Archives du mot-clé conception

Trois petits solos

Etoile du Nord, 17 octobre 2013.

Lucie Augeai et David Gernez, W pour lui

Le type serait presque phosphorescent. Il a l’air vachement sérieux. Il tourne sur lui-même entre quatre élastiques tendus. Il fait des trucs avec sa bouche. Avec la musique c’est un peu genre 2001 Odyssée de l’espace. Avec sa bouche genre lippu comme un singe avec de grands bras, genre je bâille, je vais chez le médecin. Bon. Il tourne, il tourne, ça y est il va super vite maintenant, il est chaud bouillant, il rigole genre il a respiré des gaz qui font rire, il tombe et il tousse genre il avait bien raison de montrer sa langue au médecin tout à l’heure. Il saute sans toucher les fils, bon voilà il évite toujours les fils, toujours plus vite avec des roulades et tout genre je peux le faire sans les yeux. Maintenant il va dans les fils, y a plus d’enjeu tellement il est fort. Il les tient tous, ça fait comme des lignes de fuite. Il prend des inspirations “hou ! hou!” il souffle il y croit il y croit, il a l’air heureux. Sur fond d’ambient, vous savez, cette musique un peu triste qui fait planer au-dessus d’océans qui n’existent pas.

Un peu précieux tout ça. Là il se la joue chef d’orchestre et puis à la fin comme la nana de la Columbia Pictures.

Texte d’intention dans la feuille de salle : “La relation à soi est ce chemin de construction qui part à la découverte de ce que nous sommes vraiment. Quelles sont ces traces qui nous questionnent et nous font imaginer autre ? (…)” Hum. Et ne me demandez pas pourquoi la pièce s’appelle W pour lui, je n’en ai pas la moindre idée.
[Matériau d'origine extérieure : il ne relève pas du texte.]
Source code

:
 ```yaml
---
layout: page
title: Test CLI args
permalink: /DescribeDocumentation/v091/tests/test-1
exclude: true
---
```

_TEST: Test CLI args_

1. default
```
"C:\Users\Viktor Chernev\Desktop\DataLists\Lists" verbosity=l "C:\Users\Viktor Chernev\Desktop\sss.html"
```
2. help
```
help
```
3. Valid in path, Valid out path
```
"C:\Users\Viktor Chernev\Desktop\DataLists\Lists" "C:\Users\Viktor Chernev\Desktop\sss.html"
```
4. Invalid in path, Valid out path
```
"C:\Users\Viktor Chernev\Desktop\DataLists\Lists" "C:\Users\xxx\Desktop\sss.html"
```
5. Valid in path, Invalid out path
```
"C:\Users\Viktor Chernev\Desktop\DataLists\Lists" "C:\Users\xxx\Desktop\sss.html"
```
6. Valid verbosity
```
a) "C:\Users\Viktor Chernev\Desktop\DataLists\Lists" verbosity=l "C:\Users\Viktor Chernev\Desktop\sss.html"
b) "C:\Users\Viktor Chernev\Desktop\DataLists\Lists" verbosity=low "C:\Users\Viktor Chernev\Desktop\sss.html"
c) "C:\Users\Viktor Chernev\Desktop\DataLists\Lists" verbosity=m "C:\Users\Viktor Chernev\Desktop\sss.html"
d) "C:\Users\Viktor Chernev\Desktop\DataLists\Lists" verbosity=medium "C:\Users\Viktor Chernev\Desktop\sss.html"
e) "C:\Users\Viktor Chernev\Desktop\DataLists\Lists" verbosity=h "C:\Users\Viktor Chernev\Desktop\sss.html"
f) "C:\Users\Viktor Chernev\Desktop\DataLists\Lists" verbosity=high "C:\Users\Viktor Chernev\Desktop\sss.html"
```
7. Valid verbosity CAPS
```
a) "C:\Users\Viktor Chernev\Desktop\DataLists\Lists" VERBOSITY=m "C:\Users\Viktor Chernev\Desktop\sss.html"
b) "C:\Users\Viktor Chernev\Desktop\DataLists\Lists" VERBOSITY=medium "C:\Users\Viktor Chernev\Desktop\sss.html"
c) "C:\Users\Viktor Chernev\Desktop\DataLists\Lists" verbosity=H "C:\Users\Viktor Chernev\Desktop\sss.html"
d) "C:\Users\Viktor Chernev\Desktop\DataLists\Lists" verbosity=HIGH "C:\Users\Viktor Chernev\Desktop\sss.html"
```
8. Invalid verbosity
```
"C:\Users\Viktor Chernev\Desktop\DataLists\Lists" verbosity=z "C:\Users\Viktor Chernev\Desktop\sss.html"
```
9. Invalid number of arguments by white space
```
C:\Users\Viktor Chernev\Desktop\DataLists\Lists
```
Clara Cornil, Noli me tangere

Mouvement d’ailes lent avec des tremblements fessiers comme d’un animal marin. Vibrations ondulations
de dos, la préhistoire de la danse du ventre
Salopette ample
Joli mouvement des bras pour se retourner
mime qu’il …, modèle quelque chose
Une boule
en se déhanchant
mouvements oscillatoires énergiques
et re- le modelage
comme pour honorer une divinité
rituel
comme des gestes d’adoration
respiration et tremblements
les mêmes séquences reviennent. Répétition, cyclique
Moulinets sémaphoriques
extatique
le corps plus souple à mesure qu’il est traversé par les vagues sonores
elle le suit comme si elle nageait avec un dauphin
Prostrée
Dessine un cercle.

A l’entracte, j’ouvre le programme de salle. Clara Cornil exprime l’acte de donner naissance. “Je n’avais rien compris”.

Camille Mutel, Nu(e) muet

“Muet” comme Mutel.

Elle paraît si élongée qu’elle semble sur des échasses, voilée de lumière. Un scan vert détaille les veines, perce la peau. Ce laser-butoh prouve, s’il le fallait, que le butoh n’est pas affaire de blanc mais de mat et de monochrome.

Nu(e) comme mu(e), Mutel(la) comme Nutel(la) ? Je crois que je m’égare.